Your Reading List

Prairie wheat mildew report

Mildew led to widespread downgrading in 2014, but the crop’s overall quality outlook is still positive

Prairie wheat mildew report

This past fall, mildew has been one of a number of downgrading factors affecting the Prairie wheat harvest to a greater extent than last year, but it doesn’t necessarily mean it’s all bad news for finding markets for milling quality wheat.

Each fall Cigi (Canadian International Grains Institute) receives samples of the different wheat classes from grain companies which are then made into composite samples and evaluated for quality characteristics in end-use products, with the results then presented to industry and customers around the world.

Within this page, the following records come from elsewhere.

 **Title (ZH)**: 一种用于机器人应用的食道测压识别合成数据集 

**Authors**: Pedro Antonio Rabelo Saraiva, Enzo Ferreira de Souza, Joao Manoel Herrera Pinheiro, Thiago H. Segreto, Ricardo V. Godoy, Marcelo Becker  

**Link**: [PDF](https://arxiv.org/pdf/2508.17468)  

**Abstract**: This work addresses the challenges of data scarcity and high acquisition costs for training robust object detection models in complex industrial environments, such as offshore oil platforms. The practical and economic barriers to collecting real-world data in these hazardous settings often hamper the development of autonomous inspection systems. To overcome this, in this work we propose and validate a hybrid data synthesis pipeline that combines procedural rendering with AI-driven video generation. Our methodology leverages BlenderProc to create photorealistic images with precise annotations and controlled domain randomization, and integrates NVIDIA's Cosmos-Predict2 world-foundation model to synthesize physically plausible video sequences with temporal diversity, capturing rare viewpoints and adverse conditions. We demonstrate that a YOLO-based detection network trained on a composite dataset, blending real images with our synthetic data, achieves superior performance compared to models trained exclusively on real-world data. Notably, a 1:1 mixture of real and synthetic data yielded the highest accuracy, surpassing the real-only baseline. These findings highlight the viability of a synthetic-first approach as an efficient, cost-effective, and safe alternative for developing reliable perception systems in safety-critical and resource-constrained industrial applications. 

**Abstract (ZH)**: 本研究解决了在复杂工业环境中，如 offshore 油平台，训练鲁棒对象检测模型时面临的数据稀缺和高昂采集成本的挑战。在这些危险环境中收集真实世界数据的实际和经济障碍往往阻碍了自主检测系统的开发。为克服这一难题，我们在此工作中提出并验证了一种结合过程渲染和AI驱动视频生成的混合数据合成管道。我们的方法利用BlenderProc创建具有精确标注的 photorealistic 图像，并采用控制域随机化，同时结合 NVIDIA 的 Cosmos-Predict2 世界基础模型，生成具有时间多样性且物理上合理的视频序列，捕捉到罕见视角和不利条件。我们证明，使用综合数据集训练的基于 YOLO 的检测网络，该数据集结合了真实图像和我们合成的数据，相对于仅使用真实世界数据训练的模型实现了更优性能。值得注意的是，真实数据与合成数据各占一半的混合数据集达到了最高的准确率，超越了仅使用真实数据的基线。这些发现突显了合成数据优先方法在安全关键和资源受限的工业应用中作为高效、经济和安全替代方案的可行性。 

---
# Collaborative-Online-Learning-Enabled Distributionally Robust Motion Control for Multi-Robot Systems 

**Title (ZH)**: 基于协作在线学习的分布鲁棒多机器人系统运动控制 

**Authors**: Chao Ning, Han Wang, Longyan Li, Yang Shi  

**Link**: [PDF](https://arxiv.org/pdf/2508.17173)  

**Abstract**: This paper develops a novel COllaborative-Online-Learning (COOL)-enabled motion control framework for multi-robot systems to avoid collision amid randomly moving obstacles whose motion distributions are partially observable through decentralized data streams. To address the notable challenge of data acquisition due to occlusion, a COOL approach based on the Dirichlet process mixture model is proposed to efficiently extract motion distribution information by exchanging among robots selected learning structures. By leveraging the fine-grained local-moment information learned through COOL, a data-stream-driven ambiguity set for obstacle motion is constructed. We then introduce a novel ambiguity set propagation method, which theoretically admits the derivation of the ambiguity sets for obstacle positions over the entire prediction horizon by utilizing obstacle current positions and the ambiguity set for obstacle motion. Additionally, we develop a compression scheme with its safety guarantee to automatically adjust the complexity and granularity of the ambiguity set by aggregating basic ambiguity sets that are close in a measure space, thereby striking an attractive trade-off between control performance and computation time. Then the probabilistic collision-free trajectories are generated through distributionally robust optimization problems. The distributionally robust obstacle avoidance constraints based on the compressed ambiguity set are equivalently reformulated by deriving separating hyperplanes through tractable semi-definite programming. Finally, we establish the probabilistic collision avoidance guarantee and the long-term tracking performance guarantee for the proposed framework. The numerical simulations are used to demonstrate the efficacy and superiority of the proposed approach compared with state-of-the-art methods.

As well, the Canadian Grain Commission (CGC) prepares standard samples representing the typical condition of each wheat class for grading by CGC grain inspectors. The samples represent grading factors (including mildew, frost/heat stress, and green or immature wheat) that are influenced by environmental growing conditions and are assessed visually (for more information visit

Across the Prairies in 2014, the higher incidence of mildew, caused by the fungus Cladosporium, is attributed to wet conditions at harvest, says Elaine Sopiwnyk, director of science and innovation at Cigi.

“Parts of Alberta received snow that resulted in some lodging of the grain where stalks fall over and get compacted by moisture that promotes spore growth,” Sopiwnyk reports. “As of early October, mildew accounted for almost 65 per cent of the downgrading of CWRS to No. 3, with even more in Manitoba but less in Saskatchewan. Other downgrading factors that seem high this year are frost/heat stress, sprout damage, and fusarium which is especially high in Manitoba and Saskatchewan.”

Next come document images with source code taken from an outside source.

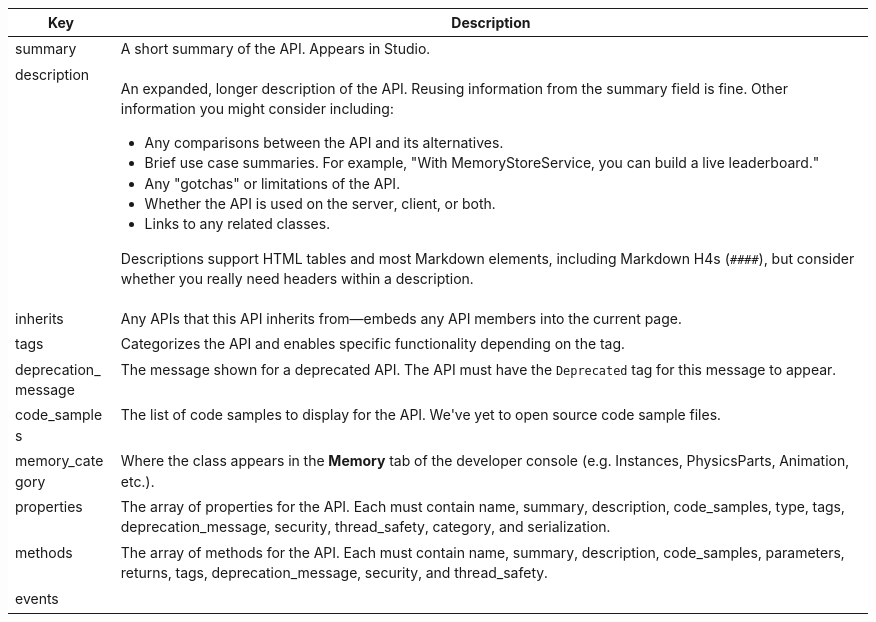 <table>
  <thead>
    <tr>
      <th>Key</th>
      <th>Description</th>
    </tr>
  </thead>
  <tbody>
    <tr>
      <td>summary</td>
      <td>A short summary of the API. Appears in Studio.</td>
    </tr>
    <tr>
      <td>description</td>
      <td>
        <p>An expanded, longer description of the API. Reusing information from the summary field is fine. Other information you might consider including:</p>
<ul>
  <li>Any comparisons between the API and its alternatives.</li>
  <li>Brief use case summaries. For example, "With MemoryStoreService, you can build a live leaderboard."</li>
  <li>Any "gotchas" or limitations of the API.</li>
  <li>Whether the API is used on the server, client, or both.</li>
  <li>Links to any related classes.</li>
</ul>
<p>Descriptions support HTML tables and most Markdown elements, including Markdown H4s (<code>####</code>), but consider whether you really need headers within a description.</p>
      </td>
    </tr>
    <tr>
      <td>inherits</td>
      <td>Any APIs that this API inherits from—embeds any API members into the current page.</td>
    </tr>
    <tr>
      <td>tags</td>
      <td>Categorizes the API and enables specific functionality depending on the tag.</td>
    </tr>
    <tr>
      <td>deprecation_message</td>
      <td>The message shown for a deprecated API. The API must have the <code>Deprecated</code> tag for this message to appear.</td>
    </tr>
    <tr>
      <td>code_samples</td>
      <td>The list of code samples to display for the API. We've yet to open source code sample files.</td>
    </tr>
    <tr>
      <td>memory_category</td>
      <td>Where the class appears in the <strong>Memory</strong> tab of the developer console (e.g. Instances, PhysicsParts, Animation, etc.).</td>
    </tr>
    <tr>
      <td>properties</td>
      <td>The array of properties for the API. Each must contain name, summary, description, code_samples, type, tags, deprecation_message, security, thread_safety, category, and serialization.</td>
    </tr>
    <tr>
      <td>methods</td>
      <td>The array of methods for the API. Each must contain name, summary, description, code_samples, parameters, returns, tags, deprecation_message, security, and thread_safety.</td>
    </tr>
    <tr>
      <td>events</td>
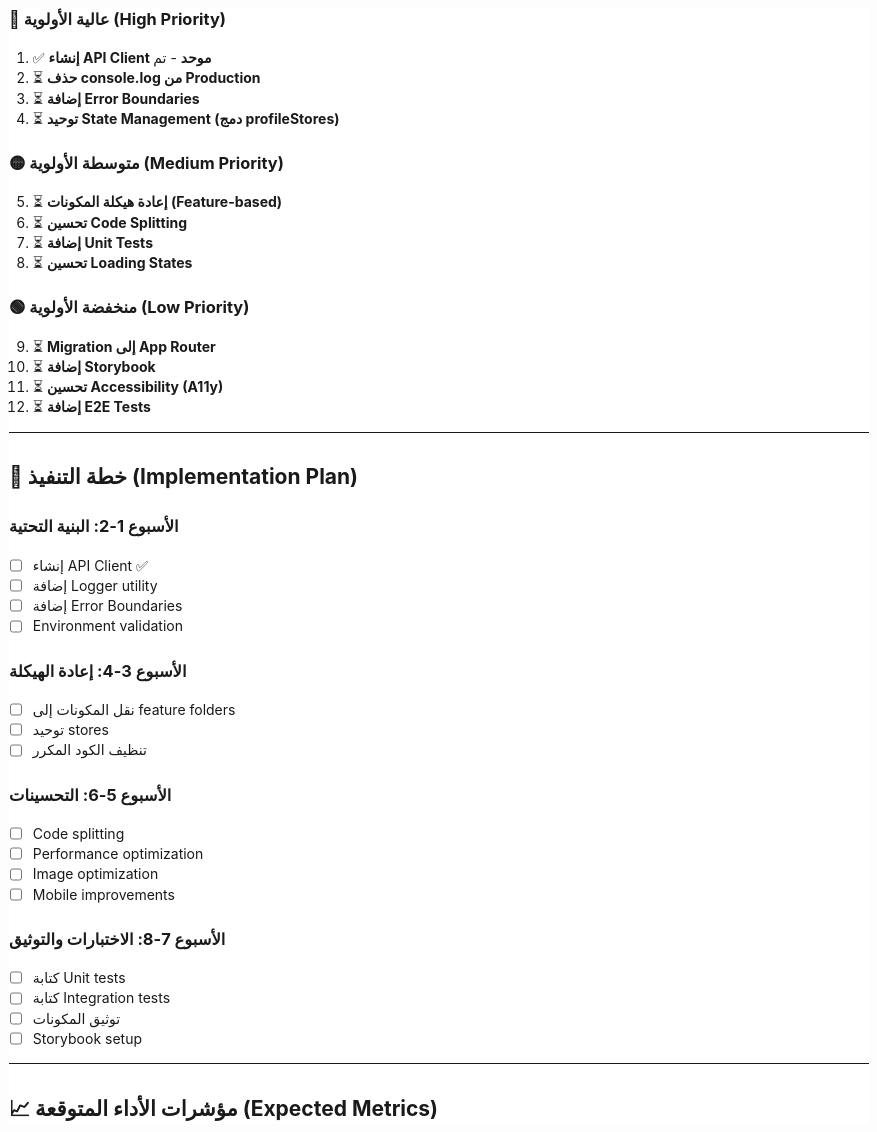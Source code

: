 ### 🔴 **عالية الأولوية (High Priority)**
1. ✅ **إنشاء API Client موحد** - تم
2. ⏳ **حذف console.log من Production**
3. ⏳ **إضافة Error Boundaries**
4. ⏳ **توحيد State Management (دمج profileStores)**

### 🟡 **متوسطة الأولوية (Medium Priority)**
5. ⏳ **إعادة هيكلة المكونات (Feature-based)**
6. ⏳ **تحسين Code Splitting**
7. ⏳ **إضافة Unit Tests**
8. ⏳ **تحسين Loading States**

### 🟢 **منخفضة الأولوية (Low Priority)**
9. ⏳ **Migration إلى App Router**
10. ⏳ **إضافة Storybook**
11. ⏳ **تحسين Accessibility (A11y)**
12. ⏳ **إضافة E2E Tests**

---

## 🎯 خطة التنفيذ (Implementation Plan)

### **الأسبوع 1-2: البنية التحتية**
- [ ] إنشاء API Client ✅
- [ ] إضافة Logger utility
- [ ] إضافة Error Boundaries
- [ ] Environment validation

### **الأسبوع 3-4: إعادة الهيكلة**
- [ ] نقل المكونات إلى feature folders
- [ ] توحيد stores
- [ ] تنظيف الكود المكرر

### **الأسبوع 5-6: التحسينات**
- [ ] Code splitting
- [ ] Performance optimization
- [ ] Image optimization
- [ ] Mobile improvements

### **الأسبوع 7-8: الاختبارات والتوثيق**
- [ ] كتابة Unit tests
- [ ] كتابة Integration tests
- [ ] توثيق المكونات
- [ ] Storybook setup

---

## 📈 مؤشرات الأداء المتوقعة (Expected Metrics)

Mildew is non-toxic and causes a discolouration of wheat flour, Sopiwnyk says. The greyish colour can be undesirable in some end-products that require a high level of brightness or whiteness, such as for white pan breads or for some Asian products like steamed breads. “Some of these markets are really discriminating, and the brightness and whiteness of their product is very critical. CWRS, for example, is exported to so many markets with different end-product applications and quality requirements.”

In addition, Sopiwnyk points out that sometimes the wet conditions causing mildew may also cause additional degrading factors due to weathering that can affect flour and end-product quality. “Generally, mildew is an indication of the weathering that occurred. If you have grain that is wet at harvest, then there is also a possibility of sprout damage as well.”

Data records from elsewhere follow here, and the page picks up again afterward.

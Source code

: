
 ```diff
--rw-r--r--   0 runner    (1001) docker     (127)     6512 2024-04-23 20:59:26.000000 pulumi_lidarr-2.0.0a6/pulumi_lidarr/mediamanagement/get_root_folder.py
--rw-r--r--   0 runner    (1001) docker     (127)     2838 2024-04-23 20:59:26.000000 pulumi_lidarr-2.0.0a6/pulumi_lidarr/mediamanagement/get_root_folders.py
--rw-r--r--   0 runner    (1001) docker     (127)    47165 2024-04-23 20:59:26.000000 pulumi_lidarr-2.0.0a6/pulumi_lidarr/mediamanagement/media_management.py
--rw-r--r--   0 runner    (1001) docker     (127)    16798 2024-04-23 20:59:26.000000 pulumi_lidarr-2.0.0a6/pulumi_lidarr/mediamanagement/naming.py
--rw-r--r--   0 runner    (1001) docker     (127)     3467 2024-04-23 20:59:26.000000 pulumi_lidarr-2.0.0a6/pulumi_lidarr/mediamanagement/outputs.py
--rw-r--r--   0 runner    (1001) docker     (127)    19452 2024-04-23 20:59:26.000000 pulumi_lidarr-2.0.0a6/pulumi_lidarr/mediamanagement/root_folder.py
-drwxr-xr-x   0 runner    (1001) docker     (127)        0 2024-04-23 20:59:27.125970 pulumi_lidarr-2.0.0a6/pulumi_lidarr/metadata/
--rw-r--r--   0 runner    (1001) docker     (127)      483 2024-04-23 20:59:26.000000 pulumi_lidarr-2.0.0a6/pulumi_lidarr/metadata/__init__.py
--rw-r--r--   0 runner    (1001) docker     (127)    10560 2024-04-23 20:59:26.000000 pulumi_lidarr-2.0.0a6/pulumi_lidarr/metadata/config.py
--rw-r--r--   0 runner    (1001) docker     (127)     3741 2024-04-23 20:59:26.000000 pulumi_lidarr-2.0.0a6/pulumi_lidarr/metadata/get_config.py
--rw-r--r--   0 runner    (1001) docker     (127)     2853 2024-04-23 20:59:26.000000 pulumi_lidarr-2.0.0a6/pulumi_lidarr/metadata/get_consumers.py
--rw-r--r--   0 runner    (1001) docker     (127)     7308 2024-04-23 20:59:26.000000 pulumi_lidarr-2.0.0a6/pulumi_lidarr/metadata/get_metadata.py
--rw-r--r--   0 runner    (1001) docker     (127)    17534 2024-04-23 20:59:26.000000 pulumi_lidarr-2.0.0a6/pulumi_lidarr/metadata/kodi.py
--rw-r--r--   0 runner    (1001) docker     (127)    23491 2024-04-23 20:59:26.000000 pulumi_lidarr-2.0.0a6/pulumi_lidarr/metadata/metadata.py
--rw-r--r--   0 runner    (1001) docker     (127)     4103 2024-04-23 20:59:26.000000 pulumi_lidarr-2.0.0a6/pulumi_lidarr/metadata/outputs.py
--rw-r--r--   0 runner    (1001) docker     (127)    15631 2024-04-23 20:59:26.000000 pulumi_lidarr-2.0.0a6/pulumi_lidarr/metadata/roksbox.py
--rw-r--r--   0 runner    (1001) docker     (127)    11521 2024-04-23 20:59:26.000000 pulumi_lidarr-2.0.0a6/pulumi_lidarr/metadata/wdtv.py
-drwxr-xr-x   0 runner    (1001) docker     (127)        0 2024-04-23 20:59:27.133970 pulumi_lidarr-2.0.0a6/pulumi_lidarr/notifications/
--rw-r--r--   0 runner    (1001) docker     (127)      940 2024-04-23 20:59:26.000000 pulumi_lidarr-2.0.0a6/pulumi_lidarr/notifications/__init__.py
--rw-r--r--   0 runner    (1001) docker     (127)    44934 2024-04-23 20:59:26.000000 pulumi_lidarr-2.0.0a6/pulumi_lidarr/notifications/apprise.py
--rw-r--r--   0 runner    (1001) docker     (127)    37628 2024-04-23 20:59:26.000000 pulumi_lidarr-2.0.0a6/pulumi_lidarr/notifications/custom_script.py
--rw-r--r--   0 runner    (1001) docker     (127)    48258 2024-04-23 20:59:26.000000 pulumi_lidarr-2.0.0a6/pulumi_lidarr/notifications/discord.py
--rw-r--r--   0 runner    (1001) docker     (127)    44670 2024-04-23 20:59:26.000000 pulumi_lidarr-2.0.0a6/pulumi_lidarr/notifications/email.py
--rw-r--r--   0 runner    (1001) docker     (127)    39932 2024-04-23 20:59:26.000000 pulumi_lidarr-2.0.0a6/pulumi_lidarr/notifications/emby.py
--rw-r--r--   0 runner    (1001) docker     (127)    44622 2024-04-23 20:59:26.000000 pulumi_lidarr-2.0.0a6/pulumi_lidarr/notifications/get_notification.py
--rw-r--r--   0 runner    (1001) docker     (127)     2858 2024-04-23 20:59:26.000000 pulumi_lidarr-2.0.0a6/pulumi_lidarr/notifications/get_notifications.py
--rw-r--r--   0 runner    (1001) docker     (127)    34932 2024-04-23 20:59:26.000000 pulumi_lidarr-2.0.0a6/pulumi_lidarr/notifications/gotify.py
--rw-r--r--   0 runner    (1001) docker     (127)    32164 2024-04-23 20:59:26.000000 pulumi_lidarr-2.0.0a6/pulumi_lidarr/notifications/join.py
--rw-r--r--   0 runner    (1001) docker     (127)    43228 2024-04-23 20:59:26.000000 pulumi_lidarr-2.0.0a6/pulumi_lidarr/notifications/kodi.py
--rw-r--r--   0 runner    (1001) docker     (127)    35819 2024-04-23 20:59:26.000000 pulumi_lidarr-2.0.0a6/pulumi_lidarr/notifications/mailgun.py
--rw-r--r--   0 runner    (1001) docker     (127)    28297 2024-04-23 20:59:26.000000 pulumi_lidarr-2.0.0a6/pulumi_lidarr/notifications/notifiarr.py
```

Ashok Sarkar, Cigi senior adviser for technology, agrees that more than one degrading issue can be associated with a wet harvest. And while mildew dulls the colour of flour, the inclusion of some blackened parts of the wheat kernel in lower grades of durum wheat during milling can also add undesirable dark specks to durum semolina which could affect the appearance of pasta.

However, Sarkar says some markets that are more sensitive to price than quality are open to using wheat affected by mildew for blending with other flour for baked goods. “Even domestically there are baked products where mildew does not have an impact on quality,” Sarkar says. “But in places like Asia where noodles and steamed bread require a bright and white colour, wheat with high levels of mildew may not be acceptable.”

Sarkar says that a bleaching agent can be used during milling to whiten dull flour, but with only limited effect. “It’s all relative,” he says. “Mildew strictly affects colour while, on the other hand, I’d say something like frost damage is one of the more difficult grading factors to deal with from a milling and end-product quality standpoint.”

This year initial reports have indicated that mildew is not having too detrimental an effect on flour or crumb colour, Sarkar adds.

Cigi began presenting its harvest assessment to customers mid-fall and, together with the CGC and Cereals Canada, it will hold new crop seminars in Asia, Europe, South America, the Middle East, and North Africa.